2. Teriakan yang Tidak Didengar

Paus Fransiskus menggambarkan bumi sebagai “ibu yang menangis karena perlakuan buruk anak-anaknya” (LS 2). Ia menyuarakan betapa banyaknya penderitaan: pencemaran, pemanasan global, krisis air, deforestasi, hilangnya spesies, dan penderitaan orang miskin akibat bencana ekologis. Namun, reaksi manusia seringkali acuh, atau sibuk dengan proyek-proyek politik dan ekonomi yang justru memperparah kerusakan.

“Kita tahu, bahwa sampai sekarang segala makhluk sama-sama mengeluh dan sama-sama merasa sakit bersalin.” (Roma 8:22)

Jeritan ini bukan fiksi teologis; ia nyata dalam setiap longsor, banjir, kekeringan, dan kelaparan.

3. Pertobatan yang Dipercepat

Melawan kecepatan yang membinasakan hanya bisa dilakukan dengan percepatan kasih dan pertobatan.

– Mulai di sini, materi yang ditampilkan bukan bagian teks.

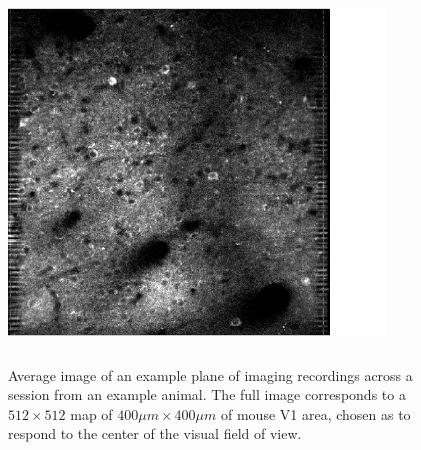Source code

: \begin{figure}[H] \centering \includegraphics[width=10cm,height=10cm,keepaspectratio]{Figures/7.Results/ftraces/CM006.png} 
\caption{Average image of an example plane of imaging recordings across a session from an example animal. The full image corresponds to a $512\times 512$ map of $400 \mu m \times 400 \mu m$ of mouse V1 area, chosen as to respond to the center of the visual field of view.
\label{cm006}}
\end{figure}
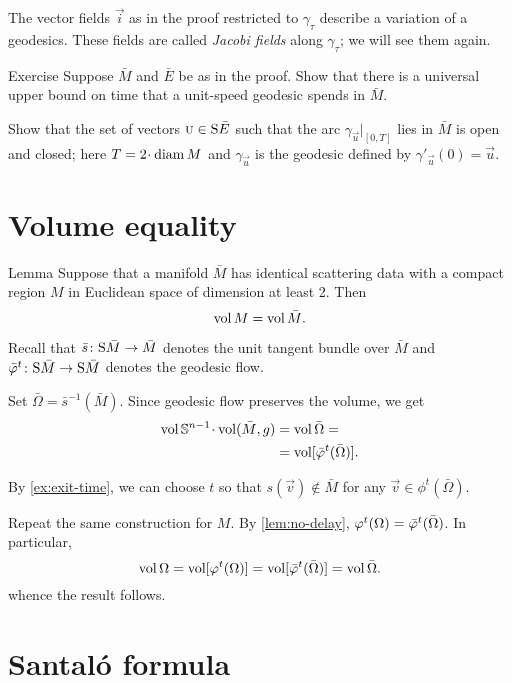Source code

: The vector fields $\vec i$  as in the proof restricted to $\gamma_\tau$ describe a variation of a geodesics.
These fields are called \emph{Jacobi fields} along $\gamma_\tau$;
we will see them again.

\begin{thm}{Exercise}\label{ex:exit-time}
Suppose $\bar M$ and $\bar E$ be as in the proof.
Show that there is a universal upper bound on time that a unit-speed geodesic spends in $\bar M$.
\end{thm}

 Show that the set of vectors $\vec u\in\S \bar E$ such that the arc $\gamma_{\vec u}|_{[0, T]}$ lies in $\bar M$ is open and closed;
here $T=2\cdot\diam M$ and $\gamma_{\vec u}$ is the geodesic defined by $\gamma'_{\vec u}(0)=\vec u$.

\section{Volume equality}

\begin{thm}{Lemma}\label{lem:vol=}
Suppose that a manifold $\bar M$ has identical scattering data with a compact region $M$ in Euclidean space of dimension at least 2.
Then 
\[\vol M=\vol \bar M.\]

\end{thm}

Recall that $\bar s\:\S \bar M\to \bar M$ denotes the unit tangent bundle over $\bar M$
and $\bar\phi^t\:\S \bar M\to \S \bar M$ denotes the geodesic flow.

Set $\bar\Omega=\bar s^{-1}(\bar M)$.
Since geodesic flow preserves the volume, we get 
\begin{align*}
\vol\SSS^{n-1}\cdot\vol(\bar M,g)&=\vol\bar\Omega=
\\
&=\vol[\bar\phi^t(\bar\Omega)].
\end{align*}

By \ref{ex:exit-time}, we can choose $t$ so that $s(\vec v)\notin \bar M$ for any $\vec v\in \phi^t(\bar\Omega)$.

Repeat the same construction for $M$. 
By \ref{lem:no-delay}, $\phi^t(\Omega)\z=\bar\phi^t(\bar\Omega)$.
In particular, 
\[
\vol\Omega=
\vol[\phi^t(\Omega)]=
\vol[\bar\phi^t(\bar\Omega)]=
\vol\bar\Omega.
\]
whence the result follows.
\qeds

\section{Santal\'{o} formula}

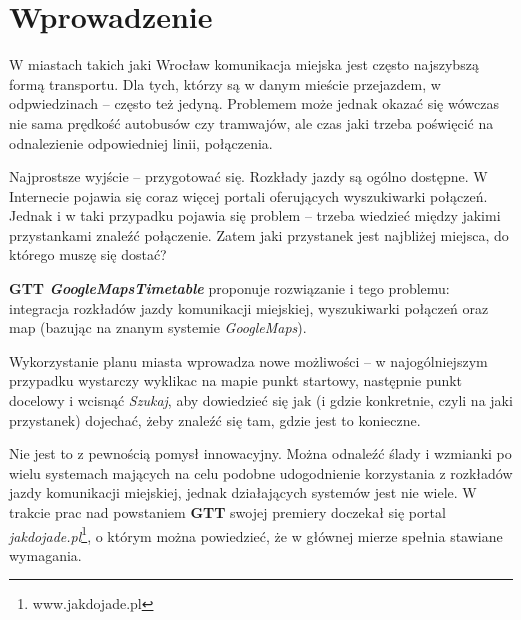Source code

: \documentclass[a4paper,12pt]{article}
\begin{document}
\section*{Wprowadzenie} 


W miastach takich jaki Wrocław komunikacja miejska jest często najszybszą formą
transportu. Dla tych, którzy są w danym mieście przejazdem, w odpwiedzinach --
często też jedyną. Problemem może jednak okazać się wówczas nie sama prędkość
autobusów czy tramwajów, ale czas jaki trzeba poświęcić na odnalezienie odpowiedniej linii, połączenia.

Najprostsze wyjście -- przygotować się. Rozkłady
jazdy są ogólno dostępne. W Internecie pojawia się coraz więcej portali
oferujących wyszukiwarki połączeń. Jednak i w taki przypadku pojawia się
problem -- trzeba wiedzieć między jakimi przystankami znaleźć połączenie. Zatem
jaki przystanek jest najbliżej miejsca, do którego muszę się dostać?

\textbf{GTT \emph{GoogleMapsTimetable}} proponuje rozwiązanie i tego problemu:
integracja rozkładów jazdy komunikacji miejskiej, wyszukiwarki połączeń oraz
map (bazując na znanym systemie \emph{GoogleMaps}).

Wykorzystanie planu miasta wprowadza nowe możliwości -- w najogólniejszym
przypadku wystarczy wyklikac na mapie punkt startowy, następnie punkt docelowy
i wcisnąć \emph{Szukaj}, aby dowiedzieć się jak (i gdzie konkretnie, czyli na
jaki przystanek) dojechać, żeby znaleźć się tam, gdzie jest to konieczne.

Nie jest to z pewnością pomysł innowacyjny. Można odnaleźć ślady i wzmianki
po wielu systemach mających na celu podobne udogodnienie korzystania z
rozkładów jazdy komunikacji miejskiej, jednak działających systemów jest nie
wiele. W trakcie prac nad powstaniem \textbf{GTT} swojej premiery doczekał się
portal \emph{jakdojade.pl}\footnote{www.jakdojade.pl}, o którym można
powiedzieć, że w głównej mierze spełnia stawiane wymagania.
\end{document}
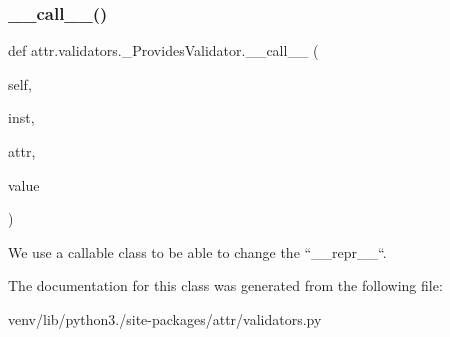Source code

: \subsubsection{\texorpdfstring{\+\_\+\+\_\+call\+\_\+\+\_\+()}{\_\_call\_\_()}}
{\footnotesize\ttfamily def attr.\+validators.\+\_\+\+Provides\+Validator.\+\_\+\+\_\+call\+\_\+\+\_\+ (\begin{DoxyParamCaption}\item[{}]{self,  }\item[{}]{inst,  }\item[{}]{attr,  }\item[{}]{value }\end{DoxyParamCaption})}

\begin{DoxyVerb}We use a callable class to be able to change the ``__repr__``.
\end{DoxyVerb}
 

The documentation for this class was generated from the following file\+:\begin{DoxyCompactItemize}
\item 
venv/lib/python3./site-\/packages/attr/validators.\+py\end{DoxyCompactItemize}
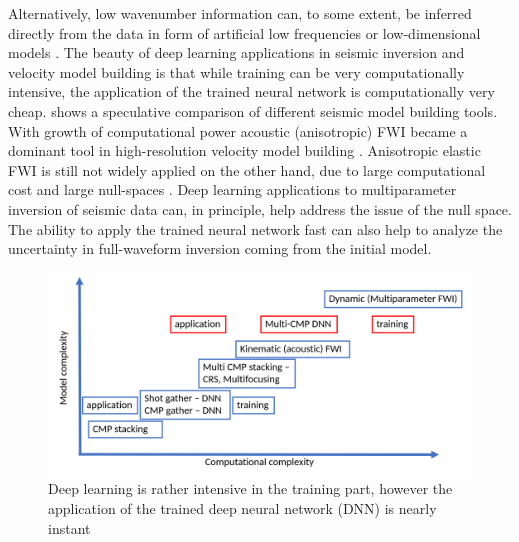 \documentclass[manuscript]{geophysics}
\begin{document}
Alternatively, low wavenumber information can, to some extent, be inferred directly from the data in form of artificial low frequencies \citep{ovcharenkoNeuralNetworkBased2017, ovcharenkoLowFrequencyDataExtrapolation2018, ovcharenko2019deep, jin2018learn, sunLowFrequencyExtrapolation2018, kazei2019realistically} or low-dimensional models \citep[e.g.][]{polo2018, wu2018inversionnet}. The beauty of deep learning applications in seismic inversion and velocity model building is that while training can be very computationally intensive, the application of the trained neural network is computationally very cheap.  shows a speculative comparison of different seismic model building tools. With growth of computational power acoustic (anisotropic) FWI became a dominant tool in high-resolution velocity model building \citep[e.g.][]{warner2013}. Anisotropic elastic FWI is still not widely applied on the other hand, due to large computational cost and large null-spaces \citep{kohn2015,kazei2018,kazei2019scattering, podgornovaResolutionVTIAnisotropy2018}. Deep learning applications to multiparameter inversion of seismic data \citep{ivanov2017traveltime, dramsch2019deep, zhang2019regularized} can, in principle, help address the issue of the null space.
The ability to apply the trained neural network fast can also help to analyze the uncertainty in full-waveform inversion coming from the initial model.

\begin{figure}
	\centering
	\includegraphics[width=0.9\linewidth]{Fig/learningParadigm}
	\caption{Deep learning is rather intensive in the training part, however the application of the trained deep neural network (DNN) is nearly instant}
	\label{fig:learningParadigm}
\end{figure}
\end{document}
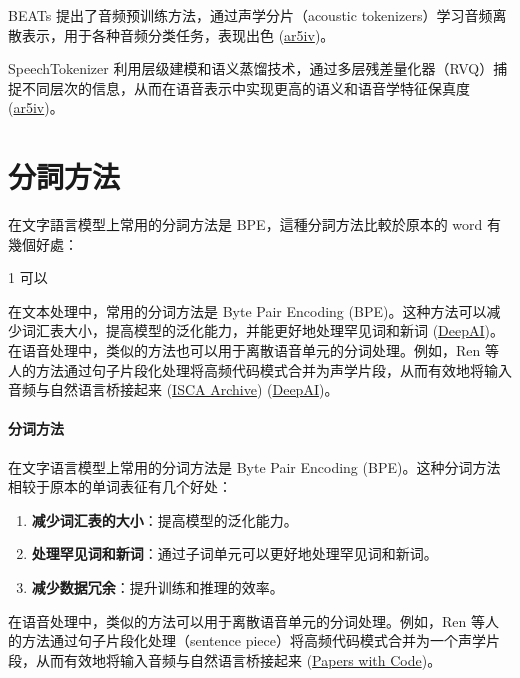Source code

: BEATs 提出了音频预训练方法，通过声学分片（acoustic tokenizers）学习音频离散表示，用于各种音频分类任务，表现出色 (\href{https://ar5iv.org/abs/2212.09058}{ar5iv})。

SpeechTokenizer 利用层级建模和语义蒸馏技术，通过多层残差量化器（RVQ）捕捉不同层次的信息，从而在语音表示中实现更高的语义和语音学特征保真度 (\href{https://ar5iv.org/pdf/2308.16692}{ar5iv})。





\section{分詞方法}


在文字語言模型上常用的分詞方法是 BPE，這種分詞方法比較於原本的 word 有幾個好處：

1 可以


 在文本处理中，常用的分词方法是 Byte Pair Encoding (BPE)。这种方法可以减少词汇表大小，提高模型的泛化能力，并能更好地处理罕见词和新词 (\href{https://deepai.org/publication/speech-pre-training-with-acoustic-piece}{DeepAI})。在语音处理中，类似的方法也可以用于离散语音单元的分词处理。例如，Ren 等人的方法通过句子片段化处理将高频代码模式合并为声学片段，从而有效地将输入音频与自然语言桥接起来 (\href{https://www.isca-archive.org/interspeech_2022/ren22_interspeech.html}{ISCA Archive}) (\href{https://deepai.org/publication/speech-pre-training-with-acoustic-piece}{DeepAI})。 


\paragraph{分词方法}

在文字语言模型上常用的分词方法是 Byte Pair Encoding (BPE)。这种分词方法相较于原本的单词表征有几个好处：

\begin{enumerate}
    \item \textbf{减少词汇表的大小}：提高模型的泛化能力。
    \item \textbf{处理罕见词和新词}：通过子词单元可以更好地处理罕见词和新词。
    \item \textbf{减少数据冗余}：提升训练和推理的效率。
\end{enumerate}
在语音处理中，类似的方法可以用于离散语音单元的分词处理。例如，Ren 等人的方法通过句子片段化处理（sentence piece）将高频代码模式合并为一个声学片段，从而有效地将输入音频与自然语言桥接起来 (\href{https://paperswithcode.com/paper/speech-pre-training-with-acoustic-piece}{Papers with Code})。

Laudato Si’ mengundang kita pada pertobatan ekologis (LS 219)—yaitu transformasi hati dan gaya hidup, agar kita kembali ke ritme ciptaan, bukan ritme mesin.

Kitab Kejadian mengingatkan peran awal manusia:

“TUHAN Allah mengambil manusia itu dan menempatkannya dalam taman Eden untuk mengusahakan dan memelihara taman itu.” (Kejadian 2:15)

Bukan mengeksploitasi, tetapi memelihara.

Langkah-langkah konkret seperti penghijauan, pengelolaan sampah, hidup sederhana, dan edukasi ekologi adalah bentuk kasih nyata.

“Orang benar memperhatikan hidup hewannya, tetapi belas kasihan orang fasik itu kejam.” (Amsal 12:10)

Pertobatan ekologis tidak hanya menyentuh manusia, tetapi juga ciptaan lain yang rapuh.

4. Laudato Si’ dan Laudate Deum: Suara yang Terus Bergema

Tahun 2023, Paus Fransiskus melanjutkan seruannya melalui dokumen Laudate Deum, semacam lampiran profetis dari Laudato Si’. Nada dalam dokumen ini lebih mendesak, seolah berkata: “Tidak ada lagi waktu untuk menunggu.” (Laudate Deum 2)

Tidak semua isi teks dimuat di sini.